As expected, I have learned several new things since we started to to make digipaks, as well improved my previous skills.
After learning that we could not download and install new fonts from the web as we done when we designed our music magazines, we had to improvise, as the available fonts on InDesign aren’t good enough. So we returned to Adobe Illustrator. With Illustrator one could create custom fonts by the many tools available. Another bonus is that its in vector format, meaning that the files from Illustrator won’t show up as pixelated, making sure that the digipak will look much nicer. Messing around, we created this typeface.
We achieved this by using one of the tools on the side.
Using the one on the far right end, “wrinkle”, we attempted to manipulate text to look more wrinkled, however when tried it, ti always came up to wrinkled.
After messaging around the settings, we found that the intensity was put into 100%, an overkill. We toned it down to 50%.
Turning this down allowed to create the masthead.
We feel this appropriate to digipak. Being an indie rock band, connations such as energy and rebellion need to be present. The wrinkle tool allowed us to create a masthead that’s seems to be surging up with energy (pun intended), and a one step further interpretation is that its ready to blow, just like the degenerate society they’re up against.
Gaining to grips with Adobe Illustrator again might benefit us in the future, as for the website we could create any type of font we want to, if the available font selection is poor. Having some skill in Illustrator allows more creative freedom, we’re no longer constrained by font choice if we can create our own.
During one point in making a draft, we had the idea of adding an abstract background as the digipak is from the indie rock genre and its not unusual to see one have an abstract background. As we cannot take an image from the web and claim as ours by putting in the digipak, we have to make our own.
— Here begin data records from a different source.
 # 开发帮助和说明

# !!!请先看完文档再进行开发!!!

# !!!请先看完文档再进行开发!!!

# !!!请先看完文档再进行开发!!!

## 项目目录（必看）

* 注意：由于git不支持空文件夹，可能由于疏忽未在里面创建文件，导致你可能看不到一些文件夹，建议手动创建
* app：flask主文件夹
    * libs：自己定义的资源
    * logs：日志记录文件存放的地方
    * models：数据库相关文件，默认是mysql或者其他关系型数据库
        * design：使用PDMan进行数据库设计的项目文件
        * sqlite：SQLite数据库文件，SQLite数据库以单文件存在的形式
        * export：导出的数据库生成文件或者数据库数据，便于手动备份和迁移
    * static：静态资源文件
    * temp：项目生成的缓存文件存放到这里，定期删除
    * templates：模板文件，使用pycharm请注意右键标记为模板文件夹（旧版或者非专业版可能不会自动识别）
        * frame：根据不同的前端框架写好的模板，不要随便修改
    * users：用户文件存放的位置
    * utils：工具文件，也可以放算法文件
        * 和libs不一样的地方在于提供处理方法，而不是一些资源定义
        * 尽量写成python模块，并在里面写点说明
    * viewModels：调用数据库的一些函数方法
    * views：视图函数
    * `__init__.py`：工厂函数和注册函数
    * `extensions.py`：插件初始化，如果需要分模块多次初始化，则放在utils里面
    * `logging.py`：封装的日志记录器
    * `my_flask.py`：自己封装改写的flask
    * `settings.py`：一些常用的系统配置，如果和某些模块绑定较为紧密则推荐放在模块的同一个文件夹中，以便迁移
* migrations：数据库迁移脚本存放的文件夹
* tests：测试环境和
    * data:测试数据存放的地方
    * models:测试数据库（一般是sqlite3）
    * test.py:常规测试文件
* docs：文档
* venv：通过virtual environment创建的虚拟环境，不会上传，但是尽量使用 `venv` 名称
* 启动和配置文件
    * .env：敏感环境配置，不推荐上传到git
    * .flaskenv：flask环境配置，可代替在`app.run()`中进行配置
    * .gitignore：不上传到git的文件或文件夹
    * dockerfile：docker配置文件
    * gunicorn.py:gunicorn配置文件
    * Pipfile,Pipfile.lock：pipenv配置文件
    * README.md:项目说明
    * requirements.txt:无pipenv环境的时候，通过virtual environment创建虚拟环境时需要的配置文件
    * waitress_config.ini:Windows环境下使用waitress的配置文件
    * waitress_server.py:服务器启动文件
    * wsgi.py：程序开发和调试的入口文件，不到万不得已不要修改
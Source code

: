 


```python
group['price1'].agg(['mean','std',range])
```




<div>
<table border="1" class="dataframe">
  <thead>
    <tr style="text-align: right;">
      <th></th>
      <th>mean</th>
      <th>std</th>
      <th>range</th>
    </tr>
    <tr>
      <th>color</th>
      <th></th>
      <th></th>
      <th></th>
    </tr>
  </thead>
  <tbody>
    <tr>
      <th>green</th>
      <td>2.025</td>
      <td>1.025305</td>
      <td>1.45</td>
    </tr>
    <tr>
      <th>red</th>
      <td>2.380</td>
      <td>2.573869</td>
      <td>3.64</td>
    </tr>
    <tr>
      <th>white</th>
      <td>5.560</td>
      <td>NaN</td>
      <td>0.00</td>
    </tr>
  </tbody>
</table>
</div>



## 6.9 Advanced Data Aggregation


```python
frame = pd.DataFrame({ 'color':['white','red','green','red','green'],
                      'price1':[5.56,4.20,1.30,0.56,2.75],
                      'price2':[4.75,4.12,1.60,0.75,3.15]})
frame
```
After messing around in Adobe Photoshop, I managed to do something like this.
First off, I got an image of the “band sandwich”, with the background cut out.
Then I applied the crystallize filter, and turn the cell size to a big number, I think changed it to 300 approx.
After thats done, select the empty space around the image using the magic wand tool, right click and select fill…
leave it as normal and press OK…
and voila, you now have an abstract background.
The outcome largely depends on the settings and content available. Here’s some more examples.
The second specifically is an example of using multiple layers, the background was created by an normal picture “fill” picture of the model, while the green one is just a copy with the darken option in “fill”. However, in the end, we did not use any of these images, at least in the first draft. This is because no of them really fit the themes we want to express. The crystallized abstract background, although its a convention of indie rock, the messages communicated by it does not fit the overall theme. It suggests a minimalist band due to the lack of colour and shape. This is not the case, they’re a lively, cheeky band. The third image might work though, its absurd, cheeky and abstract due to mirror images of the model. It will probably work best for a biography part of the website, with each member has a biography accompanied by a portrait shot of themselves.
Another neat thing we discovered by pure accident is the reverse eraser tool, hidden away in plain sight. Its quite useful, as sometimes the magic wand tool and quick selection tool ignores an area or acts unreasonable, thus using the eraser tool manual will lead to better results. In the past, if I accidentally erased part of the picture, I had to undo and do everything again. However, by pure accident I held alt while using the tool, resulting in erased content coming back. As another example;
Then using alt – eraser tool…
Its back, well some of it, I didn’t bother filling it back up for an example.
This will certainly help much later on in the project, I’m certain that I’ll have to cut out more objects out of a background. The major thing I’ve learnt here is that try messing around with some keyboard combinations, there’s probably more hidden tools in Adobe software that can be used.
This is a good example that with Photoshop, you can create anything, all you have to do is mess around with a lot of filters, options and layers to come up with strange imagery.
Overall, I’ve learnt a few more skills in this project so far, allowing for more creative freedom (knowing how to create our own fonts), more ways to produce abstract imagery (from messing around in Photoshop fill tools) and much more time efficiency (I’ve no longer to undo eraser mistakes). With this new skills, I’m more confident in creating a successful digipak and website later on in the digipak.